Authorization for the new Office had taken place in 1965, but funding for operations and staff was delayed. At the 1967 Midwinter Meeting Ervin J. Gaines, Chairman of the Intellectual Freedom Committee (IFC), noted that the office was needed “so we can have a central clearinghouse for information and assistance as needed around the country.” Getting the office started was the primary focus of the IFC that year, but the IFC also got a revised Library Bill of Rights approved by the ALA Council and presented a two-day pre-conference with the Young Adult Services Division (now YALSA) on “the special problems which influence the librarians in relationships to young people.”

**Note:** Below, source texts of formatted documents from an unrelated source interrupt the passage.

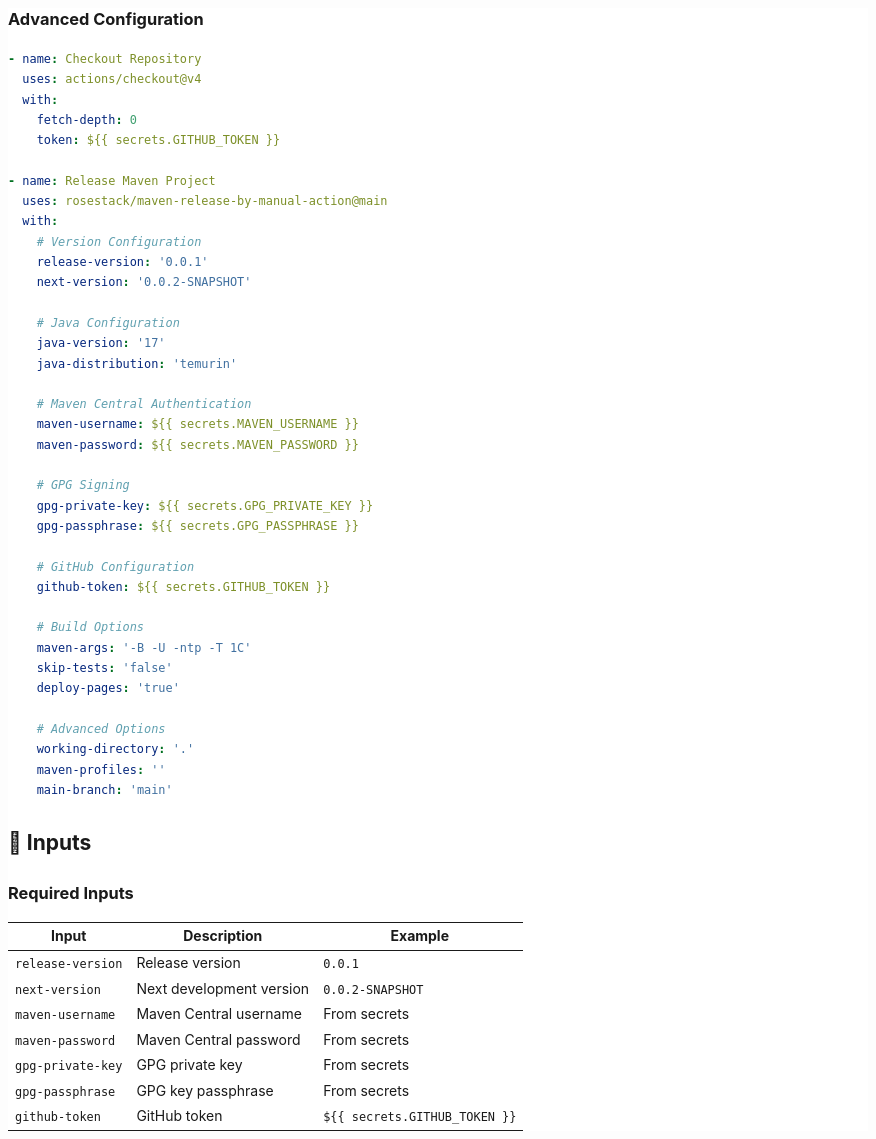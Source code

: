 ### Advanced Configuration

```yaml
- name: Checkout Repository
  uses: actions/checkout@v4
  with:
    fetch-depth: 0
    token: ${{ secrets.GITHUB_TOKEN }}

- name: Release Maven Project
  uses: rosestack/maven-release-by-manual-action@main
  with:
    # Version Configuration
    release-version: '0.0.1'
    next-version: '0.0.2-SNAPSHOT'
    
    # Java Configuration
    java-version: '17'
    java-distribution: 'temurin'
    
    # Maven Central Authentication
    maven-username: ${{ secrets.MAVEN_USERNAME }}
    maven-password: ${{ secrets.MAVEN_PASSWORD }}
    
    # GPG Signing
    gpg-private-key: ${{ secrets.GPG_PRIVATE_KEY }}
    gpg-passphrase: ${{ secrets.GPG_PASSPHRASE }}
    
    # GitHub Configuration
    github-token: ${{ secrets.GITHUB_TOKEN }}
    
    # Build Options
    maven-args: '-B -U -ntp -T 1C'
    skip-tests: 'false'
    deploy-pages: 'true'
    
    # Advanced Options
    working-directory: '.'
    maven-profiles: ''
    main-branch: 'main'
```

## 📝 Inputs

### Required Inputs

| Input | Description | Example |
|-------|-------------|---------|
| `release-version` | Release version | `0.0.1` |
| `next-version` | Next development version | `0.0.2-SNAPSHOT` |
| `maven-username` | Maven Central username | From secrets |
| `maven-password` | Maven Central password | From secrets |
| `gpg-private-key` | GPG private key | From secrets |
| `gpg-passphrase` | GPG key passphrase | From secrets |
| `github-token` | GitHub token | `${{ secrets.GITHUB_TOKEN }}` |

Following that successful preconference, attended by 300 people, Gaines again pled the case: “The preconference also revealed that many more librarians than we ever hear about are under heavy pressure to abandon their standards and to conform to community pressures. We feel that it is time for librarians to stand together instead of huddling together, and for the American Library Association to take active steps to support librarians at the local level when they act in conformity with the principles of the Association.” 

Finally, though, “PEBCO” the Program Evaluation and Budget Committee—the BARC of its time–authorized funding for two staff and legal fees for the first year of operation.  At the November 4, 1967 meeting of the ALA Executive Board, ALA Executive Director David H. Clift announced the appointment of Judith F. Krug as Director of the new office, which officially opened on December 1, 1967. 

In 1969, the Freedom to Read Foundation was established to “promote and defend this right; to foster libraries and institutions wherein every individual’s First Amendment freedoms are fulfilled; and to support the right of libraries to include in their collections and make available any work which they may legally acquire.” In 1970, the LeRoy C. Merritt Humanitarian Fund was established to provide financial assistance for the support, maintenance, medical care, and welfare of librarians who, in the Trustees’ opinion, are denied employment rights or discriminated against on the basis of gender, sexual orientation, race, color, creed, age, disability, or place of national origin, or denied employment rights because of defense of intellectual freedom; that is, threatened with loss of employment or discharged because of their stand for the cause of intellectual freedom.

Besides providing challenge support to librarians across the country, the Office also works with its committees to develop policy statements, plan programs, and prepare publications to assist librarians and library users understand the breadth of issues related to intellectual freedom in today’s world. Since 1982, the Office has worked with several other organizations to focus the public attention on the importance of reading freely with the annual Banned Books Week celebrations.